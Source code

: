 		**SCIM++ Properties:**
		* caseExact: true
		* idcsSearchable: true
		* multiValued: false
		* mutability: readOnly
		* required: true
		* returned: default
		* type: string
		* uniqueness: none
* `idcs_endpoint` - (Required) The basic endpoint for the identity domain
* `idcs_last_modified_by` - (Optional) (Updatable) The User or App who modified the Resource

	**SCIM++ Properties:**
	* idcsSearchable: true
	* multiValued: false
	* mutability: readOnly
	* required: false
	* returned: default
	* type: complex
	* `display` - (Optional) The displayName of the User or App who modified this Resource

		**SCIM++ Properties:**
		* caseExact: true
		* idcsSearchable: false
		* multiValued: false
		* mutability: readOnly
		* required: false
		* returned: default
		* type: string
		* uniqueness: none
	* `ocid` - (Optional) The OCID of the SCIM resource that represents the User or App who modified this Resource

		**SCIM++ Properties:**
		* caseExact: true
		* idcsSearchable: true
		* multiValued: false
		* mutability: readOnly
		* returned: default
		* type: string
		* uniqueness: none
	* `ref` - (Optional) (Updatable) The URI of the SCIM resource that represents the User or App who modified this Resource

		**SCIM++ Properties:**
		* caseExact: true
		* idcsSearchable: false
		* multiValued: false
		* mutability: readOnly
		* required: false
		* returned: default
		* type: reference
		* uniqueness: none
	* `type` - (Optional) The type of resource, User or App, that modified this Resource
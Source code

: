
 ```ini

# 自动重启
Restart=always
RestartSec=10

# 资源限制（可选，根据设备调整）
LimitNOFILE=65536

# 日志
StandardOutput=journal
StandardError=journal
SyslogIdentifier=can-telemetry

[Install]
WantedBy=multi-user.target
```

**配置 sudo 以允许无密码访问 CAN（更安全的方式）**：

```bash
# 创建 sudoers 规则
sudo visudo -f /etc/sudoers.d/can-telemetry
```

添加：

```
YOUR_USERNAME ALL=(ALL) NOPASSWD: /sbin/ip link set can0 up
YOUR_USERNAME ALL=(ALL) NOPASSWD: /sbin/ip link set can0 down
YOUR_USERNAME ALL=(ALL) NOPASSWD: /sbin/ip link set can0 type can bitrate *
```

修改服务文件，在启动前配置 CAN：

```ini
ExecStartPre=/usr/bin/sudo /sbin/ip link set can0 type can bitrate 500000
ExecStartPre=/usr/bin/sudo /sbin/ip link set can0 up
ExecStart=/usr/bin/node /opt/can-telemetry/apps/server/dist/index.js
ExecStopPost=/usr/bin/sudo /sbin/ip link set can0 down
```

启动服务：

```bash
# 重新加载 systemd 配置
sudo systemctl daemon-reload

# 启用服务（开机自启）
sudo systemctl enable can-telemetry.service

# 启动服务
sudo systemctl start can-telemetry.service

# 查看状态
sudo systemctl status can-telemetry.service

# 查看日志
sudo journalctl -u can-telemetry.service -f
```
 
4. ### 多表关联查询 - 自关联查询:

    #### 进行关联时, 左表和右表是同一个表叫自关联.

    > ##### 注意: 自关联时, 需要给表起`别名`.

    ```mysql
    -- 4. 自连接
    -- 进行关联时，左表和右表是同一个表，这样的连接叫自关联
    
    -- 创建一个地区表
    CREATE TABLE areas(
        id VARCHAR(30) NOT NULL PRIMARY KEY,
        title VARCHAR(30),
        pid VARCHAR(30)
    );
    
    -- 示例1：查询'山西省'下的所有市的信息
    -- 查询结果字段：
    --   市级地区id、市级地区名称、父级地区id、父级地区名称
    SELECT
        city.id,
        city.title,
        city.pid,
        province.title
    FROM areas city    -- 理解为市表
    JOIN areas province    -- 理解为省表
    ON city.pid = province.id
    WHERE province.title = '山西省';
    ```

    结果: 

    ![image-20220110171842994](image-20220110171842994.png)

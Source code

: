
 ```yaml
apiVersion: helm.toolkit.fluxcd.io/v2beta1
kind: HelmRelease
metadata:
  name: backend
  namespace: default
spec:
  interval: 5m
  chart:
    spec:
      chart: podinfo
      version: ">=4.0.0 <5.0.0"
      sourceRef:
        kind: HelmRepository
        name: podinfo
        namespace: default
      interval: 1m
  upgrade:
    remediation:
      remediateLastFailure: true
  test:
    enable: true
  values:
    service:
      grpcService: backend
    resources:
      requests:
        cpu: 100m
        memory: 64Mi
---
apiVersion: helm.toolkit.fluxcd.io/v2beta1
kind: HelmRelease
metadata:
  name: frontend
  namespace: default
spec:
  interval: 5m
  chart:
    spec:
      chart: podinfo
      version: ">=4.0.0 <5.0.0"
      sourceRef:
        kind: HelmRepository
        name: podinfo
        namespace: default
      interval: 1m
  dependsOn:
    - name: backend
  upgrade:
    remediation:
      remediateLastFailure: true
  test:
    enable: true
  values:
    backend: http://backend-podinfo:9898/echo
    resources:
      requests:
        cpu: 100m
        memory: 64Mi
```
=-=-=
Exercise details: Repeat every line of the data word for word until you have repeated the line that contains "the identity domain", which is the last one to include.

Exercise output:
Source code

: 		**SCIM++ Properties:**
		* caseExact: true
		* idcsSearchable: true
		* multiValued: false
		* mutability: readOnly
		* required: true
		* returned: default
		* type: string
		* uniqueness: none
* `idcs_endpoint` - (Required) The basic endpoint for the identity domain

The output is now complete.